Data provided:
*** Begin section ***
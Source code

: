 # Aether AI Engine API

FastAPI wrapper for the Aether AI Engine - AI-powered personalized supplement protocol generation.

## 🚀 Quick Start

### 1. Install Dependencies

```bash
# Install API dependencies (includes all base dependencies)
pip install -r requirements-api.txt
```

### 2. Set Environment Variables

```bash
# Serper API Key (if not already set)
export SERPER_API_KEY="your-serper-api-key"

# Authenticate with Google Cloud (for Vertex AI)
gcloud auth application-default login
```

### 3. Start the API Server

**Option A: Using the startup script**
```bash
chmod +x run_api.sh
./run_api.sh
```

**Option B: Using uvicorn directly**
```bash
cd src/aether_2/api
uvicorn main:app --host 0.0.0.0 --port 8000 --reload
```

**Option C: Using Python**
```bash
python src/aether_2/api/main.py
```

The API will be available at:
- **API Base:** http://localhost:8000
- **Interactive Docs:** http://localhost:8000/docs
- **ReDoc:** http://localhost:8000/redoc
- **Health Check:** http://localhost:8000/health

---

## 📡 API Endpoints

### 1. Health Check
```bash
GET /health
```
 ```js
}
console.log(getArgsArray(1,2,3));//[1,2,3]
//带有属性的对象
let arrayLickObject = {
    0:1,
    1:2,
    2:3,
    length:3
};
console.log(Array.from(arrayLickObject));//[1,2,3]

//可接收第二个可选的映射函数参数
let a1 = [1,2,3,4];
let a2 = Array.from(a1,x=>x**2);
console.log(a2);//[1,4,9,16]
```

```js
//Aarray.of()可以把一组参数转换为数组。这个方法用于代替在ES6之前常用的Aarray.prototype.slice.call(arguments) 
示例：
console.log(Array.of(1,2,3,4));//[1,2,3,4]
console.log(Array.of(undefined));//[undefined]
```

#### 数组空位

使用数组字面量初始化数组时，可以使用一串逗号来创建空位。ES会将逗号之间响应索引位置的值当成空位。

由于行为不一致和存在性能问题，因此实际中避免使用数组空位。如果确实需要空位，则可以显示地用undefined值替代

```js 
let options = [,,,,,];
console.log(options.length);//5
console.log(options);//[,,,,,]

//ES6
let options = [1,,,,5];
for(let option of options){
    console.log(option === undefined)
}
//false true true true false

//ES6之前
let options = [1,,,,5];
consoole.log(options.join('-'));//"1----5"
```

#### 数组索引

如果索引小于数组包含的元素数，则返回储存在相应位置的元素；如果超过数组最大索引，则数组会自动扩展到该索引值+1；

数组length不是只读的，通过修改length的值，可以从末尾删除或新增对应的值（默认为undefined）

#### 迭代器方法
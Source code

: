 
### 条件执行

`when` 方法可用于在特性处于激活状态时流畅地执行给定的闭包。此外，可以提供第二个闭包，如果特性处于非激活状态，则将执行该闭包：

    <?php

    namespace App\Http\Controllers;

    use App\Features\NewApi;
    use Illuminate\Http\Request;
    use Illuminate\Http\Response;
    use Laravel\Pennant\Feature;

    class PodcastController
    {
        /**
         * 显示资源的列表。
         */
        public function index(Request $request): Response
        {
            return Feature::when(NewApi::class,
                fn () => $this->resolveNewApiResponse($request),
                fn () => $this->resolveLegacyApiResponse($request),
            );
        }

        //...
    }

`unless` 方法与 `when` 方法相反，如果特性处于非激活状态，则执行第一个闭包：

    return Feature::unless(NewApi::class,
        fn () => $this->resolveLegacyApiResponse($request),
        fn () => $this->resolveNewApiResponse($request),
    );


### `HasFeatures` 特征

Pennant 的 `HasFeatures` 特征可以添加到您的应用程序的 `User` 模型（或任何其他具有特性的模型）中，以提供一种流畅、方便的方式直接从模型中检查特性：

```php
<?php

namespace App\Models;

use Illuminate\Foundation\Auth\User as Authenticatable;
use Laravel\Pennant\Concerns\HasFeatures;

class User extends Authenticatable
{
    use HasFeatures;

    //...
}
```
*** End section ***
Your reply must reproduce all records above exactly.

Source code

: # Aether AI Engine API

FastAPI wrapper for the Aether AI Engine - AI-powered personalized supplement protocol generation.

## 🚀 Quick Start

### 1. Install Dependencies

```bash
# Install API dependencies (includes all base dependencies)
pip install -r requirements-api.txt
```

### 2. Set Environment Variables

```bash
# Serper API Key (if not already set)
export SERPER_API_KEY="your-serper-api-key"

# Authenticate with Google Cloud (for Vertex AI)
gcloud auth application-default login
```

### 3. Start the API Server

**Option A: Using the startup script**
```bash
chmod +x run_api.sh
./run_api.sh
```

**Option B: Using uvicorn directly**
```bash
cd src/aether_2/api
uvicorn main:app --host 0.0.0.0 --port 8000 --reload
```

**Option C: Using Python**
```bash
python src/aether_2/api/main.py
```

The API will be available at:
- **API Base:** http://localhost:8000
- **Interactive Docs:** http://localhost:8000/docs
- **ReDoc:** http://localhost:8000/redoc
- **Health Check:** http://localhost:8000/health

---

## 📡 API Endpoints

### 1. Health Check
```bash
GET /health
```
 ```js
}
console.log(getArgsArray(1,2,3));//[1,2,3]
//带有属性的对象
let arrayLickObject = {
    0:1,
    1:2,
    2:3,
    length:3
};
console.log(Array.from(arrayLickObject));//[1,2,3]

//可接收第二个可选的映射函数参数
let a1 = [1,2,3,4];
let a2 = Array.from(a1,x=>x**2);
console.log(a2);//[1,4,9,16]
```

```js
//Aarray.of()可以把一组参数转换为数组。这个方法用于代替在ES6之前常用的Aarray.prototype.slice.call(arguments) 
示例：
console.log(Array.of(1,2,3,4));//[1,2,3,4]
console.log(Array.of(undefined));//[undefined]
```

#### 数组空位

使用数组字面量初始化数组时，可以使用一串逗号来创建空位。ES会将逗号之间响应索引位置的值当成空位。

由于行为不一致和存在性能问题，因此实际中避免使用数组空位。如果确实需要空位，则可以显示地用undefined值替代

```js 
let options = [,,,,,];
console.log(options.length);//5
console.log(options);//[,,,,,]

//ES6
let options = [1,,,,5];
for(let option of options){
    console.log(option === undefined)
}
//false true true true false

//ES6之前
let options = [1,,,,5];
consoole.log(options.join('-'));//"1----5"
```

#### 数组索引

如果索引小于数组包含的元素数，则返回储存在相应位置的元素；如果超过数组最大索引，则数组会自动扩展到该索引值+1；

数组length不是只读的，通过修改length的值，可以从末尾删除或新增对应的值（默认为undefined）

#### 迭代器方法
Source code

: 
### 条件执行

`when` 方法可用于在特性处于激活状态时流畅地执行给定的闭包。此外，可以提供第二个闭包，如果特性处于非激活状态，则将执行该闭包：

    <?php

    namespace App\Http\Controllers;

    use App\Features\NewApi;
    use Illuminate\Http\Request;
    use Illuminate\Http\Response;
    use Laravel\Pennant\Feature;

    class PodcastController
    {
        /**
         * 显示资源的列表。
         */
        public function index(Request $request): Response
        {
            return Feature::when(NewApi::class,
                fn () => $this->resolveNewApiResponse($request),
                fn () => $this->resolveLegacyApiResponse($request),
            );
        }

        //...
    }

`unless` 方法与 `when` 方法相反，如果特性处于非激活状态，则执行第一个闭包：

    return Feature::unless(NewApi::class,
        fn () => $this->resolveLegacyApiResponse($request),
        fn () => $this->resolveNewApiResponse($request),
    );


### `HasFeatures` 特征

Pennant 的 `HasFeatures` 特征可以添加到您的应用程序的 `User` 模型（或任何其他具有特性的模型）中，以提供一种流畅、方便的方式直接从模型中检查特性：

```php
<?php

namespace App\Models;

use Illuminate\Foundation\Auth\User as Authenticatable;
use Laravel\Pennant\Concerns\HasFeatures;

class User extends Authenticatable
{
    use HasFeatures;

    //...
}
```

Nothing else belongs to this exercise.